TASK BRIEF
In the records that follow, show each line where the word "index" is present.
# # # # #
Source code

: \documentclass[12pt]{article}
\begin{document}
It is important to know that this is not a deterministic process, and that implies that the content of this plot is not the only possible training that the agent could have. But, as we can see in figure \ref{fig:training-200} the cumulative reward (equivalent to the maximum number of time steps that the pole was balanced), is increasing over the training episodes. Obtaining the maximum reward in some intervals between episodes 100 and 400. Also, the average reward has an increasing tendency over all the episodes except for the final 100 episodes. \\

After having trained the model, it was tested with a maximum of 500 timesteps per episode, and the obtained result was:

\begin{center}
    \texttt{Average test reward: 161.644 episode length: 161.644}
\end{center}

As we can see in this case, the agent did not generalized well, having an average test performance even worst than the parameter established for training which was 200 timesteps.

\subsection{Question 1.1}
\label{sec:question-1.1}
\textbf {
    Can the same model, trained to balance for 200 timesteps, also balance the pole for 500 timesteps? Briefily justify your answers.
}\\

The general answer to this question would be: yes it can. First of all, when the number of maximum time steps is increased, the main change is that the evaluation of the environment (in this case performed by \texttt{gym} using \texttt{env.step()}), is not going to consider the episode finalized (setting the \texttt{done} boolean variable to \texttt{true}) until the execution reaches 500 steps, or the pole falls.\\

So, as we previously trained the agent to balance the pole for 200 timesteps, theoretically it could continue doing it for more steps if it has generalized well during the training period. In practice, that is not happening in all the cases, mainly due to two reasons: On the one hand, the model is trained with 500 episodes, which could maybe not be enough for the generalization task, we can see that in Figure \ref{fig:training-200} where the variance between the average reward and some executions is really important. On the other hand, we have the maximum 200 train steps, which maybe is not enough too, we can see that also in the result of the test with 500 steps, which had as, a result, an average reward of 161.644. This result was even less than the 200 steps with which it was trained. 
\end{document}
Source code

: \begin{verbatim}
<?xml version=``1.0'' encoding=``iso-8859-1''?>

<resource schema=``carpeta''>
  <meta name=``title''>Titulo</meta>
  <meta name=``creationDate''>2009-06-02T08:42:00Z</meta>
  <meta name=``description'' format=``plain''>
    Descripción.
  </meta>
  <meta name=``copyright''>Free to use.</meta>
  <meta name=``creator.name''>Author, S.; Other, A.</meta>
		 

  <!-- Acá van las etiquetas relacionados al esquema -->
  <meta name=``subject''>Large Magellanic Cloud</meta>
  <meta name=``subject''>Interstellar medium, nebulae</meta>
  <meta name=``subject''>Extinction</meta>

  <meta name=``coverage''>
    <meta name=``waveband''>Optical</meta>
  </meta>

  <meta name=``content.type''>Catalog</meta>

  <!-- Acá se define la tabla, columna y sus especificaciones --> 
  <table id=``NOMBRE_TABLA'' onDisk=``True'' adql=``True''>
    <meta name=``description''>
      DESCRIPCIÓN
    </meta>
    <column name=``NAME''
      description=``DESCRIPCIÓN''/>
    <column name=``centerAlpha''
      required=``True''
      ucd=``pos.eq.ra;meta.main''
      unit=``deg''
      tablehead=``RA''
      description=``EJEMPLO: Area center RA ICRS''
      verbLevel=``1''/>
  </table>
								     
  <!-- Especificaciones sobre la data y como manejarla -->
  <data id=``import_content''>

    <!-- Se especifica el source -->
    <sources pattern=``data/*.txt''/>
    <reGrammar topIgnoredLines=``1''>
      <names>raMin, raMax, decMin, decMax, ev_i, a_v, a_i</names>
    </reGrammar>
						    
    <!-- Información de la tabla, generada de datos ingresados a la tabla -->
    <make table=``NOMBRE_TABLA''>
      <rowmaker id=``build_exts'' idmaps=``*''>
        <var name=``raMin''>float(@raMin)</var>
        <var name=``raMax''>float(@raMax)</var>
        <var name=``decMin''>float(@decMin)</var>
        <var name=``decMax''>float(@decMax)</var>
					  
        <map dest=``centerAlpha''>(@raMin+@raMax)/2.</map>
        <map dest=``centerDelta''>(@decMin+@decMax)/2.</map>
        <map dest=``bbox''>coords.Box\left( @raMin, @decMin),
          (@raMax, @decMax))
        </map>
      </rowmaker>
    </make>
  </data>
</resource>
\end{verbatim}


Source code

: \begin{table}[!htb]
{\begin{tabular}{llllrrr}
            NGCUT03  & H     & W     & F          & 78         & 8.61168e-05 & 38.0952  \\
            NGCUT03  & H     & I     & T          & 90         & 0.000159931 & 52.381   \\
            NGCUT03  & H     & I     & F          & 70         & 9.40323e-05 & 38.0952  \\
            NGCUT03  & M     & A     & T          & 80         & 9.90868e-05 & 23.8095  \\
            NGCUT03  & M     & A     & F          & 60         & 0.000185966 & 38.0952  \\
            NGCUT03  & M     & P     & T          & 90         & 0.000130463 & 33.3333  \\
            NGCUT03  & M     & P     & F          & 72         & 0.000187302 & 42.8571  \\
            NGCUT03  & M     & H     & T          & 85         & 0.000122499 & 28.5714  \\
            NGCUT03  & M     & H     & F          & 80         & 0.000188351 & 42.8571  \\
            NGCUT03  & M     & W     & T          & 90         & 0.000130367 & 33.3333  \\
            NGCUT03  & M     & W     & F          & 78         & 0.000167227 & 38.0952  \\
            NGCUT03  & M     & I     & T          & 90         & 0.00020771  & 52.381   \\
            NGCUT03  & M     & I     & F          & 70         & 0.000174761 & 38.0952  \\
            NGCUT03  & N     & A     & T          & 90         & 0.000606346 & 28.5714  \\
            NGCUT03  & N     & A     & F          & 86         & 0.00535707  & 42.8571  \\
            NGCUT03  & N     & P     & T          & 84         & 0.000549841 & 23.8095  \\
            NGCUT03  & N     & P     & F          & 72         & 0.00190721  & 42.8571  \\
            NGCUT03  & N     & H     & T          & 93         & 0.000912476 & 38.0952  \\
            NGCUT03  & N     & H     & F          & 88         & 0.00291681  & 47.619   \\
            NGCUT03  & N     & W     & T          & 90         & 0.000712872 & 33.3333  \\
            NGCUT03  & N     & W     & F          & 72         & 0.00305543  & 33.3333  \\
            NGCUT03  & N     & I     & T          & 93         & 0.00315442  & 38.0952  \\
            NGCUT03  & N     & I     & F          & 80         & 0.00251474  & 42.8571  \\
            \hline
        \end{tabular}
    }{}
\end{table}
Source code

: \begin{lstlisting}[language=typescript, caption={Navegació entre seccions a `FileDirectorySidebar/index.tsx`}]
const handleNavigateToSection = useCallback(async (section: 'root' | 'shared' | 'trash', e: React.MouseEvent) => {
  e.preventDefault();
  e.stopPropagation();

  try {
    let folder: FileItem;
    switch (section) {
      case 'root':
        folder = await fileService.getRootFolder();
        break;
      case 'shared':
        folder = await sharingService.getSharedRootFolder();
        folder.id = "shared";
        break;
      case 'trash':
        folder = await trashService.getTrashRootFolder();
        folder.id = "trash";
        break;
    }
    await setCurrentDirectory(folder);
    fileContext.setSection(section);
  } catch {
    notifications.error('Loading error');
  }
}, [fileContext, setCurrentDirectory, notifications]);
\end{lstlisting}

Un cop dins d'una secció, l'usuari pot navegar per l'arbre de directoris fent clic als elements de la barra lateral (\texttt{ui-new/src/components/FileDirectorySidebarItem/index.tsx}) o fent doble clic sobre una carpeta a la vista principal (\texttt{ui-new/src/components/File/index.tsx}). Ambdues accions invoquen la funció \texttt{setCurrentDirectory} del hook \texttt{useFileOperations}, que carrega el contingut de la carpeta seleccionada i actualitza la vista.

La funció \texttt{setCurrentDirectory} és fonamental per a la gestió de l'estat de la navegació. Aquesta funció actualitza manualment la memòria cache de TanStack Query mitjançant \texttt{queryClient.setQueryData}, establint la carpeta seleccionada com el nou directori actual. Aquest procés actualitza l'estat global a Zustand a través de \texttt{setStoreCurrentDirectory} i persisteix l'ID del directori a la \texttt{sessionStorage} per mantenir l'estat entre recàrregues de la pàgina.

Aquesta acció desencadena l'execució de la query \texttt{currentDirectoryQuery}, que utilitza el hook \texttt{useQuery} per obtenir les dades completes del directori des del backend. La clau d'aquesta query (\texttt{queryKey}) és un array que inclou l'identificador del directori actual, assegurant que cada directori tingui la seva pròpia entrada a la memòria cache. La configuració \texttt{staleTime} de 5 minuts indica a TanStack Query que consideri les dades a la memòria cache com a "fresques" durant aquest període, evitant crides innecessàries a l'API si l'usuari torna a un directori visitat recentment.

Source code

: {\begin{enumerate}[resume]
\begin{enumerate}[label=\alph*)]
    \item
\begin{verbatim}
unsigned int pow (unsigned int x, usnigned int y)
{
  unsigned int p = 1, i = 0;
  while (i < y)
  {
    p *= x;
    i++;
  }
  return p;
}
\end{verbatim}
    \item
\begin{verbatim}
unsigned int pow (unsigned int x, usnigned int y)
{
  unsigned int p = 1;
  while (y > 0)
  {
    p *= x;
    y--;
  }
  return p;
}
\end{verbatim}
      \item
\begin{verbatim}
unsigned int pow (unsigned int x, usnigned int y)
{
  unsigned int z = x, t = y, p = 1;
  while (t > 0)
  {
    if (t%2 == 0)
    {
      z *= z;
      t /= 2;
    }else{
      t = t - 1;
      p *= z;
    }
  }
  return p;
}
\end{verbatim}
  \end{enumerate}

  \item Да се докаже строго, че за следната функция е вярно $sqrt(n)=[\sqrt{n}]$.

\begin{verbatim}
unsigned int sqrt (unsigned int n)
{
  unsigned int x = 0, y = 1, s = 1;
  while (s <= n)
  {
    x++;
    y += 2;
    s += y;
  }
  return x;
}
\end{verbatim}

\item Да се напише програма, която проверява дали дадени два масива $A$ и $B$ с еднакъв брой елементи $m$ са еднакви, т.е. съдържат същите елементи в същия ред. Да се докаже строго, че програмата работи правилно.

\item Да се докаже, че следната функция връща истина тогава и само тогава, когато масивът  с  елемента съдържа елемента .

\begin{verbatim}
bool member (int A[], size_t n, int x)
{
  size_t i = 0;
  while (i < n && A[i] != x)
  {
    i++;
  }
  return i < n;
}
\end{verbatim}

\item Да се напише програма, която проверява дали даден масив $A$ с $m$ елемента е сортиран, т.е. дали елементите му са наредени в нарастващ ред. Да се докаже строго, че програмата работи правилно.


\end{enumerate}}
# # # # #
SOLUTION BELOW
: \begin{lstlisting}[language=typescript, caption={Navegació entre seccions a `FileDirectorySidebar/index.tsx`}]
Un cop dins d'una secció, l'usuari pot navegar per l'arbre de directoris fent clic als elements de la barra lateral (\texttt{ui-new/src/components/FileDirectorySidebarItem/index.tsx}) o fent doble clic sobre una carpeta a la vista principal (\texttt{ui-new/src/components/File/index.tsx}). Ambdues accions invoquen la funció \texttt{setCurrentDirectory} del hook \texttt{useFileOperations}, que carrega el contingut de la carpeta seleccionada i actualitza la vista.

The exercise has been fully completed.